─── EXCERPTED RECORDS ───
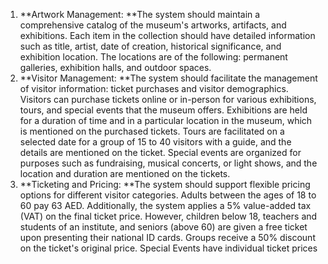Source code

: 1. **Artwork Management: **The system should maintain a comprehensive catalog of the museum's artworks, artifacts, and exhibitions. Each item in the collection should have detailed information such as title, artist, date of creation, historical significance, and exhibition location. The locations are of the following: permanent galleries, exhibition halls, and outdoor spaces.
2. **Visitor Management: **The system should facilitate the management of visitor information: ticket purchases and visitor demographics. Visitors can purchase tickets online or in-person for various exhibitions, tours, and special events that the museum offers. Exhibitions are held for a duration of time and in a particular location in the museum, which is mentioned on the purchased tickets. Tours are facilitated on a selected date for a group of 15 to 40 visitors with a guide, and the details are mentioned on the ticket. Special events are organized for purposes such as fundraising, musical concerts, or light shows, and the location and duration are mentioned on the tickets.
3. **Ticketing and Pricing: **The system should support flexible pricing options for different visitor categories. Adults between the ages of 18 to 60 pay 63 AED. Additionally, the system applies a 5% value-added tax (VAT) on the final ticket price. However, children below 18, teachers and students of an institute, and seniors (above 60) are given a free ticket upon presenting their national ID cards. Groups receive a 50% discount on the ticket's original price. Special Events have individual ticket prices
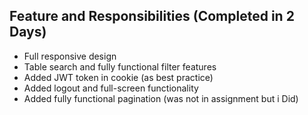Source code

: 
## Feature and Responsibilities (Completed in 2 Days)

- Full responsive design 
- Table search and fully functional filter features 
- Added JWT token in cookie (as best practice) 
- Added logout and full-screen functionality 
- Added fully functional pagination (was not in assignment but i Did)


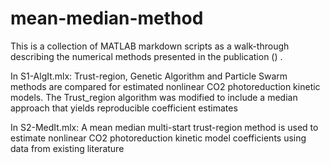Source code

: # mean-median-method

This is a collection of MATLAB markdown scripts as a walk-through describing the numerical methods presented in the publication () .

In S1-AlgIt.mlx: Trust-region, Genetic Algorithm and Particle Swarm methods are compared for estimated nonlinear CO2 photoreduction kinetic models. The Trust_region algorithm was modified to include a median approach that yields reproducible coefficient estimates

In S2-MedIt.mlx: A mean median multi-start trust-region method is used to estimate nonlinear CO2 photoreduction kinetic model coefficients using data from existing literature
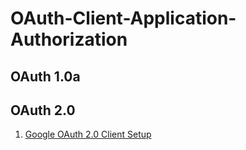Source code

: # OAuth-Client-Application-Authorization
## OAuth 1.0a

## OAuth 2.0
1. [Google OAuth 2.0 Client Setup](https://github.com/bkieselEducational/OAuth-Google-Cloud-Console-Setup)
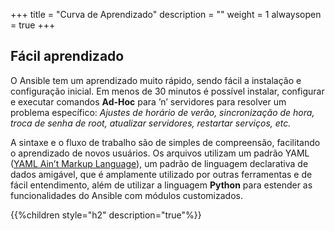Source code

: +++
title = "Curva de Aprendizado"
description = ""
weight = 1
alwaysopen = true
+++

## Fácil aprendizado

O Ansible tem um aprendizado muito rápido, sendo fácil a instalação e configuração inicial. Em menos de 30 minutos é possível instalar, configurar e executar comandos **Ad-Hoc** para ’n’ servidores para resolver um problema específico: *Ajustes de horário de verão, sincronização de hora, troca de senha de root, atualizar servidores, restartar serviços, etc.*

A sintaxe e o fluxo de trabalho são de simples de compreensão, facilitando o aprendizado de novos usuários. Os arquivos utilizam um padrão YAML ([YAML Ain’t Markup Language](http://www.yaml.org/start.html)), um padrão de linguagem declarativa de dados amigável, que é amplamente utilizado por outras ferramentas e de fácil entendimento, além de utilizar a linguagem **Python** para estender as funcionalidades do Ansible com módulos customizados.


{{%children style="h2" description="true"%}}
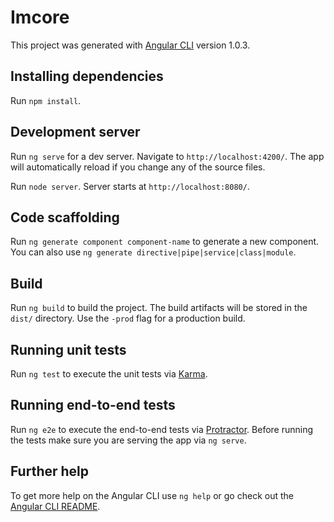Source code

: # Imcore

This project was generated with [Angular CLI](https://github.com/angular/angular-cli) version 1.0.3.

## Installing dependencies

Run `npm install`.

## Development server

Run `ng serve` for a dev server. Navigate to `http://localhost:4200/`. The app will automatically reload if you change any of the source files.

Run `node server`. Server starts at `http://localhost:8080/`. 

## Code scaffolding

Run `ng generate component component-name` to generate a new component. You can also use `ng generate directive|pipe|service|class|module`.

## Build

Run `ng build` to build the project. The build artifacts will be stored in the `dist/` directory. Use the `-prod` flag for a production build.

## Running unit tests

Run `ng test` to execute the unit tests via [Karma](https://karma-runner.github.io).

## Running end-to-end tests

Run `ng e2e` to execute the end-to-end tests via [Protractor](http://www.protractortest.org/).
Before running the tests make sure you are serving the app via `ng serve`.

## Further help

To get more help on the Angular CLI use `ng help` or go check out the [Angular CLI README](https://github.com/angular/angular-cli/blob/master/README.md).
───
TASK DETAILS:
When a picture appears among the entries, skip it; transcribe everything else exactly.

ANSWER SPACE:
Source code

: 1. **Artwork Management: **The system should maintain a comprehensive catalog of the museum's artworks, artifacts, and exhibitions. Each item in the collection should have detailed information such as title, artist, date of creation, historical significance, and exhibition location. The locations are of the following: permanent galleries, exhibition halls, and outdoor spaces.
2. **Visitor Management: **The system should facilitate the management of visitor information: ticket purchases and visitor demographics. Visitors can purchase tickets online or in-person for various exhibitions, tours, and special events that the museum offers. Exhibitions are held for a duration of time and in a particular location in the museum, which is mentioned on the purchased tickets. Tours are facilitated on a selected date for a group of 15 to 40 visitors with a guide, and the details are mentioned on the ticket. Special events are organized for purposes such as fundraising, musical concerts, or light shows, and the location and duration are mentioned on the tickets.
3. **Ticketing and Pricing: **The system should support flexible pricing options for different visitor categories. Adults between the ages of 18 to 60 pay 63 AED. Additionally, the system applies a 5% value-added tax (VAT) on the final ticket price. However, children below 18, teachers and students of an institute, and seniors (above 60) are given a free ticket upon presenting their national ID cards. Groups receive a 50% discount on the ticket's original price. Special Events have individual ticket prices
Source code

: 
## Feature and Responsibilities (Completed in 2 Days)

- Full responsive design 
- Table search and fully functional filter features 
- Added JWT token in cookie (as best practice) 
- Added logout and full-screen functionality 
- Added fully functional pagination (was not in assignment but i Did)


Source code

: # mean-median-method

This is a collection of MATLAB markdown scripts as a walk-through describing the numerical methods presented in the publication () .

In S1-AlgIt.mlx: Trust-region, Genetic Algorithm and Particle Swarm methods are compared for estimated nonlinear CO2 photoreduction kinetic models. The Trust_region algorithm was modified to include a median approach that yields reproducible coefficient estimates

In S2-MedIt.mlx: A mean median multi-start trust-region method is used to estimate nonlinear CO2 photoreduction kinetic model coefficients using data from existing literature
Source code

: # OAuth-Client-Application-Authorization
## OAuth 1.0a

## OAuth 2.0
1. [Google OAuth 2.0 Client Setup](https://github.com/bkieselEducational/OAuth-Google-Cloud-Console-Setup)
Source code

: +++
title = "Curva de Aprendizado"
description = ""
weight = 1
alwaysopen = true
+++

## Fácil aprendizado

O Ansible tem um aprendizado muito rápido, sendo fácil a instalação e configuração inicial. Em menos de 30 minutos é possível instalar, configurar e executar comandos **Ad-Hoc** para ’n’ servidores para resolver um problema específico: *Ajustes de horário de verão, sincronização de hora, troca de senha de root, atualizar servidores, restartar serviços, etc.*

A sintaxe e o fluxo de trabalho são de simples de compreensão, facilitando o aprendizado de novos usuários. Os arquivos utilizam um padrão YAML ([YAML Ain’t Markup Language](http://www.yaml.org/start.html)), um padrão de linguagem declarativa de dados amigável, que é amplamente utilizado por outras ferramentas e de fácil entendimento, além de utilizar a linguagem **Python** para estender as funcionalidades do Ansible com módulos customizados.


{{%children style="h2" description="true"%}}
Source code

: # Imcore

This project was generated with [Angular CLI](https://github.com/angular/angular-cli) version 1.0.3.

## Installing dependencies

Run `npm install`.

## Development server

Run `ng serve` for a dev server. Navigate to `http://localhost:4200/`. The app will automatically reload if you change any of the source files.

Run `node server`. Server starts at `http://localhost:8080/`. 

## Code scaffolding

Run `ng generate component component-name` to generate a new component. You can also use `ng generate directive|pipe|service|class|module`.

## Build

Run `ng build` to build the project. The build artifacts will be stored in the `dist/` directory. Use the `-prod` flag for a production build.

## Running unit tests

Run `ng test` to execute the unit tests via [Karma](https://karma-runner.github.io).

## Running end-to-end tests

Run `ng e2e` to execute the end-to-end tests via [Protractor](http://www.protractortest.org/).
Before running the tests make sure you are serving the app via `ng serve`.

## Further help

To get more help on the Angular CLI use `ng help` or go check out the [Angular CLI README](https://github.com/angular/angular-cli/blob/master/README.md).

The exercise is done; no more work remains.